● **Exercise details**
Repeat the whole listing exactly.

● **Extracted information**
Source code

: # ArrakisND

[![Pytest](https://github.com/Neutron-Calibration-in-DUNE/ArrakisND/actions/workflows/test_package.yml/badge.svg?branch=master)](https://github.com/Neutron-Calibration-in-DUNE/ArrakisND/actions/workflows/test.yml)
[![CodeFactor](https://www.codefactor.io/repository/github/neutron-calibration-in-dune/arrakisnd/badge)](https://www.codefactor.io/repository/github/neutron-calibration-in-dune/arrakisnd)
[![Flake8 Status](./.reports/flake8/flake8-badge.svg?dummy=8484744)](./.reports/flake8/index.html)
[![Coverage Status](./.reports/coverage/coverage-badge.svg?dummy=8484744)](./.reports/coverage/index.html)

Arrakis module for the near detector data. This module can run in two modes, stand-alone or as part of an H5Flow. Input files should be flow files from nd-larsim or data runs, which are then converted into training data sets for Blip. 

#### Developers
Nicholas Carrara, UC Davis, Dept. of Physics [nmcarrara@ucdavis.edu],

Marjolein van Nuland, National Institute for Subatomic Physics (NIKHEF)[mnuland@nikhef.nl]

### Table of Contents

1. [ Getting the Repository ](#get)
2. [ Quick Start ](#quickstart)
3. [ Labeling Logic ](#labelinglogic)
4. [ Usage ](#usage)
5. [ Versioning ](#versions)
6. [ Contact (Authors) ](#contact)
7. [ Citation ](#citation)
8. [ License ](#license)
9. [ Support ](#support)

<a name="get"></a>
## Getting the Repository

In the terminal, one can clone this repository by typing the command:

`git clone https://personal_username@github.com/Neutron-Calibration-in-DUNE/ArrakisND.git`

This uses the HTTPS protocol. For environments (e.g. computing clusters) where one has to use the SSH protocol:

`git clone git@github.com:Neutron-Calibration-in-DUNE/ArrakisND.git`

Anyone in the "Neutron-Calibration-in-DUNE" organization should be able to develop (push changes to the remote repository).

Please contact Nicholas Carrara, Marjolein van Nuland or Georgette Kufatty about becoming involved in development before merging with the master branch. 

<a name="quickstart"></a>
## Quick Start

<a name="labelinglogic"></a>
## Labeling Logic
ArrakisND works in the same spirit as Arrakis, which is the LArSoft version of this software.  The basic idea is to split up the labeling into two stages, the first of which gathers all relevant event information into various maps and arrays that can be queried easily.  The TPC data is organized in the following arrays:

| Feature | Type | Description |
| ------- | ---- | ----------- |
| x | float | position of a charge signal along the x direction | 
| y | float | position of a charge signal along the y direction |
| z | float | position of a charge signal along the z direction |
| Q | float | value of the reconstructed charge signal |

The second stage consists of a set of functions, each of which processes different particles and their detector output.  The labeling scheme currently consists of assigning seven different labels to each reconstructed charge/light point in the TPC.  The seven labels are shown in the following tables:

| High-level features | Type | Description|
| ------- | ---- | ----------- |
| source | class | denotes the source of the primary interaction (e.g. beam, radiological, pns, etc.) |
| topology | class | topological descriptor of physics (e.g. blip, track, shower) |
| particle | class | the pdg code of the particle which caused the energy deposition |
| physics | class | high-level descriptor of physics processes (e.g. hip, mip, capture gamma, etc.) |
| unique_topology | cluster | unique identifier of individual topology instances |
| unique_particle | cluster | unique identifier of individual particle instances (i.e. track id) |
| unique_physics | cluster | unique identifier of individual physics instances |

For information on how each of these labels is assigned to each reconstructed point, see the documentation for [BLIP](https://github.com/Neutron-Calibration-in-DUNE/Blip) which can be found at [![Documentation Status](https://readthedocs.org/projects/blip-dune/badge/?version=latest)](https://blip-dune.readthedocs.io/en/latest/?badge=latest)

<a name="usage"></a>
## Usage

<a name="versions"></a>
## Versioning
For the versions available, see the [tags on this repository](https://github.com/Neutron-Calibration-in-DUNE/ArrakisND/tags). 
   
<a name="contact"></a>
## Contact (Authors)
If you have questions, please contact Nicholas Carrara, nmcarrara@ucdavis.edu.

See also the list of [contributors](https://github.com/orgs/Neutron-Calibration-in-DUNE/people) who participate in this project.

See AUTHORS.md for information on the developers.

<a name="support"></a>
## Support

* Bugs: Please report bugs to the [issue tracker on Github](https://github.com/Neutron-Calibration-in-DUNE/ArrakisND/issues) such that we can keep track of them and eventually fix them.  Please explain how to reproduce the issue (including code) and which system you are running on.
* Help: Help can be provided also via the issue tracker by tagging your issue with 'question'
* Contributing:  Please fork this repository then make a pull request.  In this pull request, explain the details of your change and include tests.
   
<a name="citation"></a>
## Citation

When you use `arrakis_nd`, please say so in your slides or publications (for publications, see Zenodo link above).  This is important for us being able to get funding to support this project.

● **Task solution**
Source code

: # ArrakisND

[![Pytest](https://github.com/Neutron-Calibration-in-DUNE/ArrakisND/actions/workflows/test_package.yml/badge.svg?branch=master)](https://github.com/Neutron-Calibration-in-DUNE/ArrakisND/actions/workflows/test.yml)
[![CodeFactor](https://www.codefactor.io/repository/github/neutron-calibration-in-dune/arrakisnd/badge)](https://www.codefactor.io/repository/github/neutron-calibration-in-dune/arrakisnd)
[![Flake8 Status](./.reports/flake8/flake8-badge.svg?dummy=8484744)](./.reports/flake8/index.html)
[![Coverage Status](./.reports/coverage/coverage-badge.svg?dummy=8484744)](./.reports/coverage/index.html)

Arrakis module for the near detector data. This module can run in two modes, stand-alone or as part of an H5Flow. Input files should be flow files from nd-larsim or data runs, which are then converted into training data sets for Blip. 

#### Developers
Nicholas Carrara, UC Davis, Dept. of Physics [nmcarrara@ucdavis.edu],

Marjolein van Nuland, National Institute for Subatomic Physics (NIKHEF)[mnuland@nikhef.nl]

### Table of Contents

1. [ Getting the Repository ](#get)
2. [ Quick Start ](#quickstart)
3. [ Labeling Logic ](#labelinglogic)
4. [ Usage ](#usage)
5. [ Versioning ](#versions)
6. [ Contact (Authors) ](#contact)
7. [ Citation ](#citation)
8. [ License ](#license)
9. [ Support ](#support)

<a name="get"></a>
## Getting the Repository

In the terminal, one can clone this repository by typing the command:

`git clone https://personal_username@github.com/Neutron-Calibration-in-DUNE/ArrakisND.git`

This uses the HTTPS protocol. For environments (e.g. computing clusters) where one has to use the SSH protocol:

`git clone git@github.com:Neutron-Calibration-in-DUNE/ArrakisND.git`

Anyone in the "Neutron-Calibration-in-DUNE" organization should be able to develop (push changes to the remote repository).

Please contact Nicholas Carrara, Marjolein van Nuland or Georgette Kufatty about becoming involved in development before merging with the master branch. 

<a name="quickstart"></a>
## Quick Start

<a name="labelinglogic"></a>
## Labeling Logic
ArrakisND works in the same spirit as Arrakis, which is the LArSoft version of this software.  The basic idea is to split up the labeling into two stages, the first of which gathers all relevant event information into various maps and arrays that can be queried easily.  The TPC data is organized in the following arrays:

| Feature | Type | Description |
| ------- | ---- | ----------- |
| x | float | position of a charge signal along the x direction | 
| y | float | position of a charge signal along the y direction |
| z | float | position of a charge signal along the z direction |
| Q | float | value of the reconstructed charge signal |

The second stage consists of a set of functions, each of which processes different particles and their detector output.  The labeling scheme currently consists of assigning seven different labels to each reconstructed charge/light point in the TPC.  The seven labels are shown in the following tables:

| High-level features | Type | Description|
| ------- | ---- | ----------- |
| source | class | denotes the source of the primary interaction (e.g. beam, radiological, pns, etc.) |
| topology | class | topological descriptor of physics (e.g. blip, track, shower) |
| particle | class | the pdg code of the particle which caused the energy deposition |
| physics | class | high-level descriptor of physics processes (e.g. hip, mip, capture gamma, etc.) |
| unique_topology | cluster | unique identifier of individual topology instances |
| unique_particle | cluster | unique identifier of individual particle instances (i.e. track id) |
| unique_physics | cluster | unique identifier of individual physics instances |

For information on how each of these labels is assigned to each reconstructed point, see the documentation for [BLIP](https://github.com/Neutron-Calibration-in-DUNE/Blip) which can be found at [![Documentation Status](https://readthedocs.org/projects/blip-dune/badge/?version=latest)](https://blip-dune.readthedocs.io/en/latest/?badge=latest)

<a name="usage"></a>
## Usage

<a name="versions"></a>
## Versioning
For the versions available, see the [tags on this repository](https://github.com/Neutron-Calibration-in-DUNE/ArrakisND/tags). 
   
<a name="contact"></a>
## Contact (Authors)
If you have questions, please contact Nicholas Carrara, nmcarrara@ucdavis.edu.

See also the list of [contributors](https://github.com/orgs/Neutron-Calibration-in-DUNE/people) who participate in this project.

See AUTHORS.md for information on the developers.

<a name="support"></a>
## Support

* Bugs: Please report bugs to the [issue tracker on Github](https://github.com/Neutron-Calibration-in-DUNE/ArrakisND/issues) such that we can keep track of them and eventually fix them.  Please explain how to reproduce the issue (including code) and which system you are running on.
* Help: Help can be provided also via the issue tracker by tagging your issue with 'question'
* Contributing:  Please fork this repository then make a pull request.  In this pull request, explain the details of your change and include tests.
   
<a name="citation"></a>
## Citation

When you use `arrakis_nd`, please say so in your slides or publications (for publications, see Zenodo link above).  This is important for us being able to get funding to support this project.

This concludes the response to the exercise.